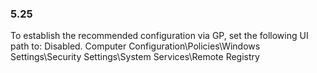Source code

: 
### 5.25  
To establish the recommended configuration via GP, set the following UI path to: Disabled. 
Computer Configuration\Policies\Windows Settings\Security Settings\System 
Services\Remote Registry 
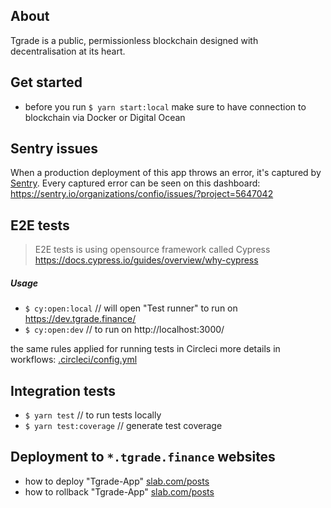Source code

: ## About
Tgrade is a public, permissionless blockchain designed with decentralisation at its heart.

## Get started
- before you run `$ yarn start:local` make sure to have connection to blockchain via Docker or Digital Ocean

## Sentry issues

When a production deployment of this app throws an error, it's captured by [Sentry](https://sentry.io/welcome/). Every captured error can be seen on this dashboard: https://sentry.io/organizations/confio/issues/?project=5647042

## E2E tests
> E2E tests is using opensource framework called Cypress https://docs.cypress.io/guides/overview/why-cypress

##### Usage
- `$ cy:open:local` // will open "Test runner" to run on https://dev.tgrade.finance/
- `$ cy:open:dev` // to run on http://localhost:3000/

the same rules applied for running tests in Circleci more details in workflows:
[.circleci/config.yml](.circleci/config.yml)

## Integration tests
- `$ yarn test` // to run tests locally
- `$ yarn test:coverage` // generate test coverage

## Deployment to `*.tgrade.finance` websites
- how to deploy "Tgrade-App" [slab.com/posts](https://confio.slab.com/posts/how-to-deploy-tgrade-app-lc40xuws)
- how to rollback "Tgrade-App" [slab.com/posts](https://confio.slab.com/posts/how-to-rollback-tgrade-app-release-c1xr3zeb)
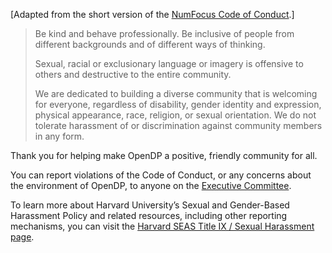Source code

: <!-- Keep in sync with https://opendp.org/code-conduct -->

[Adapted from the short version of the [NumFocus Code of Conduct](https://numfocus.org/code-of-conduct).]

> Be kind and behave professionally. Be inclusive of people from different backgrounds and of different ways of thinking.
>
> Sexual, racial or exclusionary language or imagery is offensive to others and destructive to the entire community.
>
> We are dedicated to building a  diverse community that is welcoming for everyone, regardless of disability, gender identity and expression, physical appearance, race, religion, or sexual orientation.  We do not tolerate harassment of or discrimination against community members in any form.

Thank you for helping make OpenDP a positive, friendly community for all.

You can report violations of the Code of Conduct, or any concerns about the environment of OpenDP, to anyone on the [Executive Committee](mailto:info@opendp.org).

To learn more about Harvard University’s Sexual and Gender-Based Harassment Policy and related resources, including other reporting mechanisms, you can visit the [Harvard SEAS Title IX / Sexual Harassment page](https://seas.harvard.edu/office-human-resources/employee-concerns/title-ix-sexual-harassment/).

- [INSTRUCTIONS TO FOLLOW]
Each line of the entries above that includes the string "slab" should be copied out.

- [WORKED SOLUTION]
- how to deploy "Tgrade-App" [slab.com/posts](https://confio.slab.com/posts/how-to-deploy-tgrade-app-lc40xuws)
- how to rollback "Tgrade-App" [slab.com/posts](https://confio.slab.com/posts/how-to-rollback-tgrade-app-release-c1xr3zeb)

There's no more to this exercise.